Our students need to actually know what they are talking about. This means we should broaden our programs rather than narrow them. We should return to required minors and add general educations courses.

But we also need magazine subscriptions instead of textbooks, aggregators with RSS feeds for our specific classes; these are the sorts of things needed to keep students current and marketable.

They need much more. They need to have read the classics in our field and be able to ground the stories they tell in the best traditions and values of our faith. And we will have to help them think about this because they don’t know how.

We must think about, and write about, and talk about ancient ideas. And we must relate them to specific contemporary issues, technologies and opportunities, not just the most recent pop-culture artifact, although that’s a good place to start.

Collaboration is important

There is so much information and so many tools that very few of us can find or produce the best solution on our own. Our teaching should reflect this, and teamwork has to extend far beyond the largely ineffectual group projects we assign today.

Required work with collaborative web2.0 tools such as wikis, and earnest useful collaboration on meaningful projects with working professionals should become the norm. New partnerships with industry professionals and web-based collaboration and media convergence should be commonplace.

We are our brother’s keeper. And we are our brother’s helper. We have taught interpersonal and small group communication for decades. But we know very little about how this works in distributed communities. We should learn this and teach this.

Calling is essential.

In all this, our calling as Christians to “speak the truth in love (Ephesians 4:15)” should distinguish us and our students.

And it gives us an advantage in a world where we are both more and less connected. In fact, people who understand their message and their motive will succeed as the glut of information heightens a need for meaning and authentic relationships.

Parker Palmer explores this theme, citing Tocqueville’s “habits of the heart” as a way to restore our capacity for community. These habits require reflection that enables discrimination. Everyone is not a winner and not all ideas are important.

As Palmer puts it, students today need humility and chutzpah, the abilities to listen carefully with respect and to speak clearly with conviction.

As departments, we often stress listening and speaking. But this is not enough.

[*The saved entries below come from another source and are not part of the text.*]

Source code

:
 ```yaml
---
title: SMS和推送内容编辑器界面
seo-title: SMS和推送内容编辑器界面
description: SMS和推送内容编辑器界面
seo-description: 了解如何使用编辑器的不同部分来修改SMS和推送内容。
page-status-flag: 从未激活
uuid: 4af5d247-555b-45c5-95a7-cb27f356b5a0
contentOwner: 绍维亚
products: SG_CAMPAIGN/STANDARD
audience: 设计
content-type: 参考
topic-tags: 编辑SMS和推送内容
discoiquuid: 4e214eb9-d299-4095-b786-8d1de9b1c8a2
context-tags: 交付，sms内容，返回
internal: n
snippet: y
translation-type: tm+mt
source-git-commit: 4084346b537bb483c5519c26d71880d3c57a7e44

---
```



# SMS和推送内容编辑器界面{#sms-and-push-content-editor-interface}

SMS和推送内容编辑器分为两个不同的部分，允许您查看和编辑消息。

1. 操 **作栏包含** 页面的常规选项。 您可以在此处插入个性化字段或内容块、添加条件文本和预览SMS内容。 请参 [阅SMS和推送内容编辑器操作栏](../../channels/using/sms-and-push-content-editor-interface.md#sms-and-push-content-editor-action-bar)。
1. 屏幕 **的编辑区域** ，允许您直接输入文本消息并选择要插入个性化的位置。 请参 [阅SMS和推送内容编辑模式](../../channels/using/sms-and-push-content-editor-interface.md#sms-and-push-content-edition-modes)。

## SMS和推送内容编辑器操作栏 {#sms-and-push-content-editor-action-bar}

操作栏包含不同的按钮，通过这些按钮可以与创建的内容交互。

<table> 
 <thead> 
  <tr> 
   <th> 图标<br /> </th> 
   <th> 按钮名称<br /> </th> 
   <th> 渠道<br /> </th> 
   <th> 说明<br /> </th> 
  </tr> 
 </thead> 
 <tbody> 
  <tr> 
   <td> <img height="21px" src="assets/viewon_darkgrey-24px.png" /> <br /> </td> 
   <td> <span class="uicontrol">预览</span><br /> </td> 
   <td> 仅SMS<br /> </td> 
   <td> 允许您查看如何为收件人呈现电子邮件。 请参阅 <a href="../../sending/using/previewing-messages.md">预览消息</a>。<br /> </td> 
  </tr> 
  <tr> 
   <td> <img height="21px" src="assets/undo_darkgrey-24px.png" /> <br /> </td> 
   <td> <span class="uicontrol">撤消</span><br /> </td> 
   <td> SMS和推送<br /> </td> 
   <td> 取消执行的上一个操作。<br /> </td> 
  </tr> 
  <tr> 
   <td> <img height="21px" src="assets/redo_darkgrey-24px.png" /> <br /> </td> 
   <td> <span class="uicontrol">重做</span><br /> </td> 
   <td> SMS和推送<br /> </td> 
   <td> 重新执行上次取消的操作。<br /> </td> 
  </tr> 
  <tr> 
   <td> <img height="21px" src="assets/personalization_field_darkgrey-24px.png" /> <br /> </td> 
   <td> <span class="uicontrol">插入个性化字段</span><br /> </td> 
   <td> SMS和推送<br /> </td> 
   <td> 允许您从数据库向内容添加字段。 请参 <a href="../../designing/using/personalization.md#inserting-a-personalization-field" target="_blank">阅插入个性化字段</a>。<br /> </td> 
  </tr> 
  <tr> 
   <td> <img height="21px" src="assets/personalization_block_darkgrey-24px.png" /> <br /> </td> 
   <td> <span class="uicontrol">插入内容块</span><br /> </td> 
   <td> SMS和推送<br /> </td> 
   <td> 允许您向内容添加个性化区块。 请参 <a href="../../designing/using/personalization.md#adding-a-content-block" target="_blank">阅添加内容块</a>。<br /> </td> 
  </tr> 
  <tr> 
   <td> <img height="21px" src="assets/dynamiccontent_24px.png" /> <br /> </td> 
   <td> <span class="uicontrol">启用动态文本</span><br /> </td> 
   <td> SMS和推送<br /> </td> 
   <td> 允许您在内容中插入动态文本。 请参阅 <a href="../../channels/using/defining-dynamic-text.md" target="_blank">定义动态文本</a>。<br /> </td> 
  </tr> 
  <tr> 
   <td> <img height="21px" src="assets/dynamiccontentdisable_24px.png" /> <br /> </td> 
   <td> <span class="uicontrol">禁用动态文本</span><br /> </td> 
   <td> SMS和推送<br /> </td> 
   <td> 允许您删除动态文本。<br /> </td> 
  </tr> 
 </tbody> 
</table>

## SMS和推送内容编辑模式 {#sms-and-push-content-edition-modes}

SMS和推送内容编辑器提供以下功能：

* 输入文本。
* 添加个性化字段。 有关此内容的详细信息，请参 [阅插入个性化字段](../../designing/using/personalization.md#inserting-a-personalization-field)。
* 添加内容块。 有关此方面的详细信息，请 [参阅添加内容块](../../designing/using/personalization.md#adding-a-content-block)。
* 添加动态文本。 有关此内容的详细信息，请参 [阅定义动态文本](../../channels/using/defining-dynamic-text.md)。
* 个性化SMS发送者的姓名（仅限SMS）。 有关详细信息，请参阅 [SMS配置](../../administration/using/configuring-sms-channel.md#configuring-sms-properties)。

It’s respect and conviction students lack. Even a cursory glance at comments on a news article or a you-tube videos reveals that this no longer informs our civic discourse. But respect and conviction should inform the conversations in our classroom and in our student’s careers.

To speak the truth in love is their calling. And it is ours.

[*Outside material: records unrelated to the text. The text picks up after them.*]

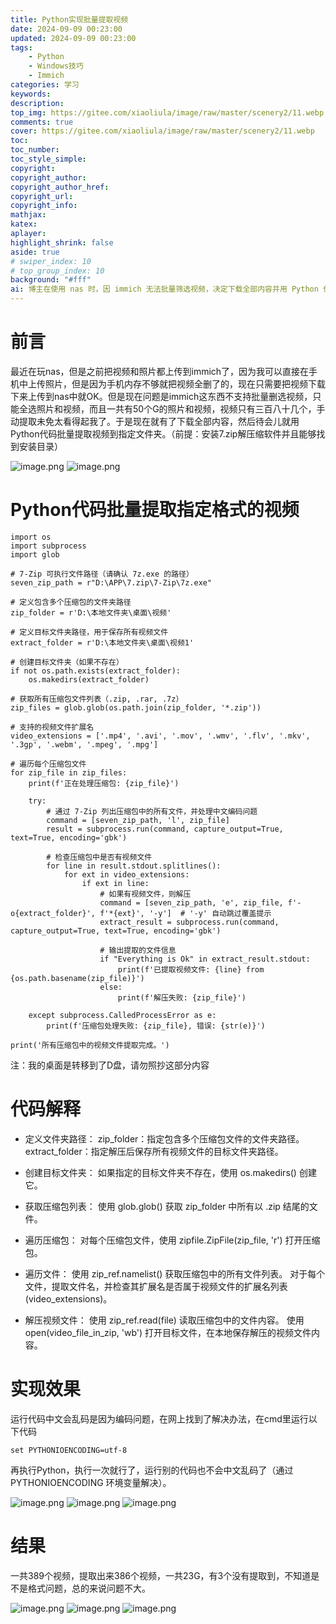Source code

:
 ```yaml
---
title: Python实现批量提取视频
date: 2024-09-09 00:23:00
updated: 2024-09-09 00:23:00
tags: 
    - Python
    - Windows技巧
    - Immich
categories: 学习
keywords: 
description:
top_img: https://gitee.com/xiaoliula/image/raw/master/scenery2/11.webp
comments: true
cover: https://gitee.com/xiaoliula/image/raw/master/scenery2/11.webp
toc:
toc_number:
toc_style_simple:
copyright:
copyright_author:
copyright_author_href:
copyright_url:
copyright_info:
mathjax:
katex:
aplayer:
highlight_shrink: false
aside: true
# swiper_index: 10
# top_group_index: 10
background: "#fff"
ai: 博主在使用 nas 时，因 immich 无法批量筛选视频，决定下载全部内容并用 Python 代码批量提取视频到指定文件夹。文章给出 Python 代码及解释，还介绍了解决运行代码时中文乱码的方法，最终成功提取 386 个视频，共 23G，有 3 个未提取到。
---
```


# 前言
最近在玩nas，但是之前把视频和照片都上传到immich了，因为我可以直接在手机中上传照片，但是因为手机内存不够就把视频全删了的，现在只需要把视频下载下来上传到nas中就OK。但是现在问题是immich这东西不支持批量删选视频，只能全选照片和视频，而且一共有50个G的照片和视频，视频只有三百八十几个，手动提取未免太看得起我了。于是现在就有了下载全部内容，然后待会儿就用Python代码批量提取视频到指定文件夹。（前提：安装7.zip解压缩软件并且能够找到安装目录）

![image.png](https://img.onew.us.kg/file/11725863551847104.png)
![image.png](https://img.onew.us.kg/file/11725863566415301.png)

#  Python代码批量提取指定格式的视频
```language
import os
import subprocess
import glob

# 7-Zip 可执行文件路径（请确认 7z.exe 的路径）
seven_zip_path = r"D:\APP\7.zip\7-Zip\7z.exe"

# 定义包含多个压缩包的文件夹路径
zip_folder = r'D:\本地文件夹\桌面\视频'

# 定义目标文件夹路径，用于保存所有视频文件
extract_folder = r'D:\本地文件夹\桌面\视频1'

# 创建目标文件夹（如果不存在）
if not os.path.exists(extract_folder):
    os.makedirs(extract_folder)

# 获取所有压缩包文件列表（.zip, .rar, .7z）
zip_files = glob.glob(os.path.join(zip_folder, '*.zip'))

# 支持的视频文件扩展名
video_extensions = ['.mp4', '.avi', '.mov', '.wmv', '.flv', '.mkv', '.3gp', '.webm', '.mpeg', '.mpg']

# 遍历每个压缩包文件
for zip_file in zip_files:
    print(f'正在处理压缩包: {zip_file}')
    
    try:
        # 通过 7-Zip 列出压缩包中的所有文件，并处理中文编码问题
        command = [seven_zip_path, 'l', zip_file]
        result = subprocess.run(command, capture_output=True, text=True, encoding='gbk')
        
        # 检查压缩包中是否有视频文件
        for line in result.stdout.splitlines():
            for ext in video_extensions:
                if ext in line:
                    # 如果有视频文件，则解压
                    command = [seven_zip_path, 'e', zip_file, f'-o{extract_folder}', f'*{ext}', '-y']  # '-y' 自动跳过覆盖提示
                    extract_result = subprocess.run(command, capture_output=True, text=True, encoding='gbk')
                    
                    # 输出提取的文件信息
                    if "Everything is Ok" in extract_result.stdout:
                        print(f'已提取视频文件: {line} from {os.path.basename(zip_file)}')
                    else:
                        print(f'解压失败: {zip_file}')
    
    except subprocess.CalledProcessError as e:
        print(f'压缩包处理失败: {zip_file}, 错误: {str(e)}')

print('所有压缩包中的视频文件提取完成。')
```
注：我的桌面是转移到了D盘，请勿照抄这部分内容
# 代码解释
- 定义文件夹路径：
zip_folder：指定包含多个压缩包文件的文件夹路径。
extract_folder：指定解压后保存所有视频文件的目标文件夹路径。

- 创建目标文件夹：
如果指定的目标文件夹不存在，使用 os.makedirs() 创建它。

- 获取压缩包列表：
使用 glob.glob() 获取 zip_folder 中所有以 .zip 结尾的文件。

- 遍历压缩包：
对每个压缩包文件，使用 zipfile.ZipFile(zip_file, 'r') 打开压缩包。

- 遍历文件：
使用 zip_ref.namelist() 获取压缩包中的所有文件列表。
对于每个文件，提取文件名，并检查其扩展名是否属于视频文件的扩展名列表 (video_extensions)。

- 解压视频文件：
使用 zip_ref.read(file) 读取压缩包中的文件内容。
使用 open(video_file_in_zip, 'wb') 打开目标文件，在本地保存解压的视频文件内容。
# 实现效果
运行代码中文会乱码是因为编码问题，在网上找到了解决办法，在cmd里运行以下代码
```language
set PYTHONIOENCODING=utf-8 
```
再执行Python，执行一次就行了，运行别的代码也不会中文乱码了（通过 PYTHONIOENCODING 环境变量解决）。

![image.png](https://img.onew.us.kg/file/11725863814762400.png)
![image.png](https://img.onew.us.kg/file/11725863834614766.png)
![image.png](https://img.onew.us.kg/file/11725863848574105.png)

# 结果
一共389个视频，提取出来386个视频，一共23G，有3个没有提取到，不知道是不是格式问题，总的来说问题不大。

![image.png](https://img.onew.us.kg/file/1172586389038756.png)
![image.png](https://img.onew.us.kg/file/11725863906661140.png)
![image.png](https://img.onew.us.kg/file/11725863934692421.png)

A sense of calling enables them to manage an overwhelming flood of change in a world where connection is not the same as community. The toolbox for such a calling certainly must include Twitter. But it also includes the truth of redemption and a capacity for reflection.

Equipping them in this way is the moral adventure to which Wilson called us. But it is more than that.

It is the work of God in the world and the foundation for a communication curriculum that joins him.